Beyond Dato-DXd are multiple TROP2-directed ADCs progressing through the development pipeline. The novel TROP2-targeted ADC sacituzumab tirumotecan, which also employs the bystander effect, is being investigated in patients with previously treated recurrent TNBC or mTNBC who experienced disease progression following treatment with at least 2 chemotherapy regimens in the phase 3 OptiTROP-Breast01 trial (NCT05347134). The primary end point of the study is PFS by blinded independent central review (BICR); OS is the key secondary end point.12
Findings from the final analysis of OptiTROP-Breast01 presented during the 2024 American Society of Clinical Oncology Annual Meeting showed that patients who received sacituzumab tirumotecan (n = 130) achieved a median PFS by BICR of 6.7 months (95% CI, 5.5-8.0) compared with 2.5 months (95% CI, 1.7-2.7) among those treated with investigator’s choice of chemotherapy (n = 133; HR, 0.32; 95% CI, 0.22-0.44; P < .00001). Findings from the interim OS analysis showed that median OS was not yet reached with sacituzumab tirumotecan (95% CI, 11.2-not estimable) vs 9.4 months (95% CI, 8.5-11.7) with chemotherapy.

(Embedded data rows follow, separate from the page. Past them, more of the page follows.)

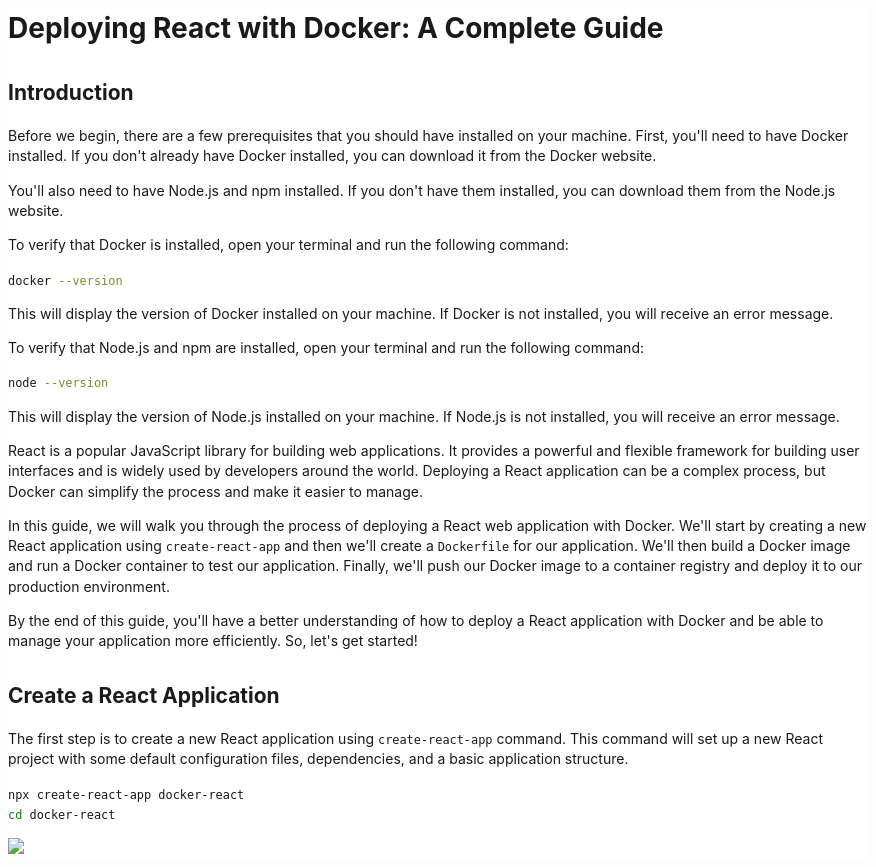 # Deploying React with Docker: A Complete Guide

## Introduction

Before we begin, there are a few prerequisites that you should have installed on your machine. First, you'll need to have Docker installed. If you don't already have Docker installed, you can download it from the Docker website.

You'll also need to have Node.js and npm installed. If you don't have them installed, you can download them from the Node.js website.

To verify that Docker is installed, open your terminal and run the following command:

```bash
docker --version
```

This will display the version of Docker installed on your machine. If Docker is not installed, you will receive an error message.

To verify that Node.js and npm are installed, open your terminal and run the following command:

```bash
node --version
```

This will display the version of Node.js installed on your machine. If Node.js is not installed, you will receive an error message.

React is a popular JavaScript library for building web applications. It provides a powerful and flexible framework for building user interfaces and is widely used by developers around the world. Deploying a React application can be a complex process, but Docker can simplify the process and make it easier to manage.

In this guide, we will walk you through the process of deploying a React web application with Docker. We'll start by creating a new React application using `create-react-app` and then we'll create a `Dockerfile` for our application. We'll then build a Docker image and run a Docker container to test our application. Finally, we'll push our Docker image to a container registry and deploy it to our production environment.

By the end of this guide, you'll have a better understanding of how to deploy a React application with Docker and be able to manage your application more efficiently. So, let's get started!

## **Create a React Application**

The first step is to create a new React application using `create-react-app` command. This command will set up a new React project with some default configuration files, dependencies, and a basic application structure.

```bash
npx create-react-app docker-react
cd docker-react
```

![](https://cdn.hashnode.com/res/hashnode/image/upload/v1680939741920/e092ffbb-ccd9-41ff-a43b-e0468f39ef10.png)
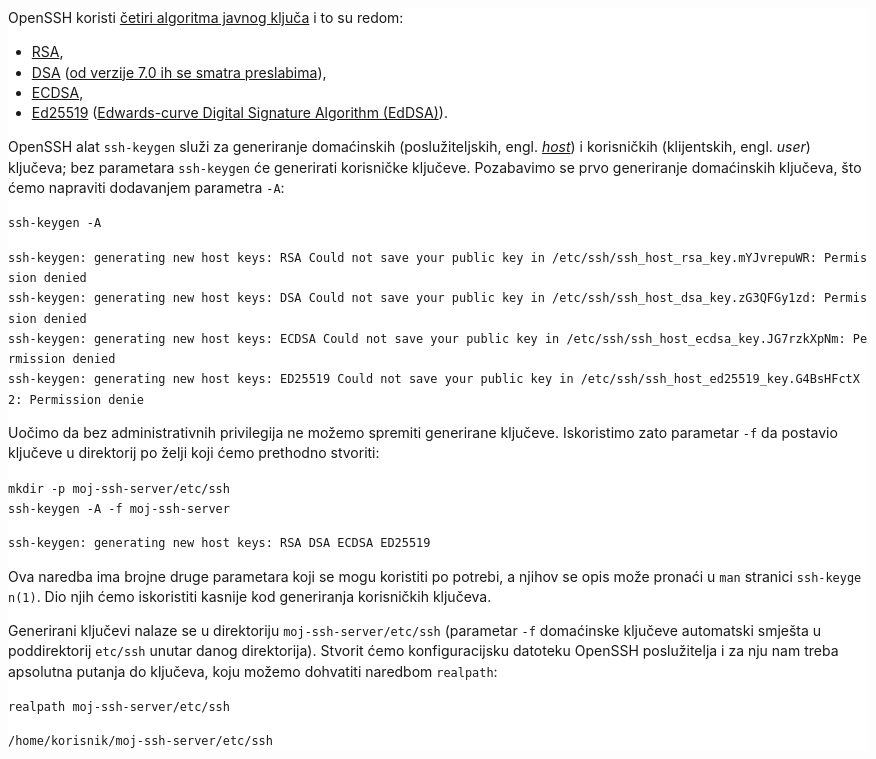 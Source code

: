OpenSSH koristi [četiri algoritma javnog ključa](https://security.stackexchange.com/a/178986) i to su redom:

- [RSA](https://en.wikipedia.org/wiki/RSA_(cryptosystem)),
- [DSA](https://en.wikipedia.org/wiki/Digital_Signature_Algorithm) ([od verzije 7.0 ih se smatra preslabima](https://www.openssh.com/legacy.html)),
- [ECDSA](https://en.wikipedia.org/wiki/Elliptic_Curve_Digital_Signature_Algorithm),
- [Ed25519](https://ed25519.cr.yp.to/) ([Edwards-curve Digital Signature Algorithm (EdDSA)](https://en.wikipedia.org/wiki/EdDSA)).

OpenSSH alat `ssh-keygen` služi za generiranje domaćinskih (poslužiteljskih, engl. *[host](../../vrlo-vazne-informacije/cesto-postavljana-pitanja.md#nudite-li-pristup-vasim-posluziteljima-putem-ssh)*) i korisničkih (klijentskih, engl. *user*) ključeva; bez parametara `ssh-keygen` će generirati korisničke ključeve. Pozabavimo se prvo generiranje domaćinskih ključeva, što ćemo napraviti dodavanjem parametra `-A`:

``` shell
ssh-keygen -A
```

``` shell-session
ssh-keygen: generating new host keys: RSA Could not save your public key in /etc/ssh/ssh_host_rsa_key.mYJvrepuWR: Permission denied
ssh-keygen: generating new host keys: DSA Could not save your public key in /etc/ssh/ssh_host_dsa_key.zG3QFGy1zd: Permission denied
ssh-keygen: generating new host keys: ECDSA Could not save your public key in /etc/ssh/ssh_host_ecdsa_key.JG7rzkXpNm: Permission denied
ssh-keygen: generating new host keys: ED25519 Could not save your public key in /etc/ssh/ssh_host_ed25519_key.G4BsHFctX2: Permission denie
```

Uočimo da bez administrativnih privilegija ne možemo spremiti generirane ključeve. Iskoristimo zato parametar `-f` da postavio ključeve u direktorij po želji koji ćemo prethodno stvoriti:

``` shell
mkdir -p moj-ssh-server/etc/ssh
ssh-keygen -A -f moj-ssh-server
```

``` shell-session
ssh-keygen: generating new host keys: RSA DSA ECDSA ED25519
```

Ova naredba ima brojne druge parametara koji se mogu koristiti po potrebi, a njihov se opis može pronaći u `man` stranici `ssh-keygen(1)`. Dio njih ćemo iskoristiti kasnije kod generiranja korisničkih ključeva.

Generirani ključevi nalaze se u direktoriju `moj-ssh-server/etc/ssh` (parametar `-f` domaćinske ključeve automatski smješta u poddirektorij `etc/ssh` unutar danog direktorija). Stvorit ćemo konfiguracijsku datoteku OpenSSH poslužitelja i za nju nam treba apsolutna putanja do ključeva, koju možemo dohvatiti naredbom `realpath`:

``` shell
realpath moj-ssh-server/etc/ssh
```

``` shell-session
/home/korisnik/moj-ssh-server/etc/ssh
```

Sacituzumab tirumotecan monotherapy is being investigated for the frontline treatment of patients with PD-L1–negative TNBC in a phase 3 study (NCT06279364) and in combination with pembrolizumab (Keytruda) for the treatment of patients with early-stage TNBC in the adjuvant setting in the phase 3 MK-2870-012 trial (NCT06393374).
Another novel TROP2-directed ADC, BNT325/DB-1305, received fast track designation from the FDA in January 2024 for the treatment of patients with platinum-resistant ovarian epithelial, fallopian tube, or primary peritoneal cancer following 1 to 3 prior lines of systemic therapy. Preliminary findings from a phase 1/2 study (NCT05438329) supported the decision, demonstrating that patients with advanced solid tumors (n = 23), including NSCLC and TNBC, achieved an ORR of 30.4% and a disease control rate of 87.0%. The 1 patient with fallopian tube cancer experienced an unconfirmed partial response.13,14
“[TROP2-directed ADCs] are moving into first-line metastatic breast cancer [treatment], as well as early[-stage] breast cancer,” Bardia said in conclusion. “There are a number of pivotal studies looking at these drugs, both in the neoadjuvant and adjuvant settings, predominantly for TNBC, and there is also interest in combining these drugs with other agents, particularly immunotherapy. TROP2-directed ADCs appear to be [superior] vs standard chemotherapy, and they’ve changed how we treat [patients with] metastatic breast cancer. In the future, as they move into early[-stage] breast cancer, the question will be [a matter of weighing] the efficacy and the toxicity profile [of these agents] in a curative setting.”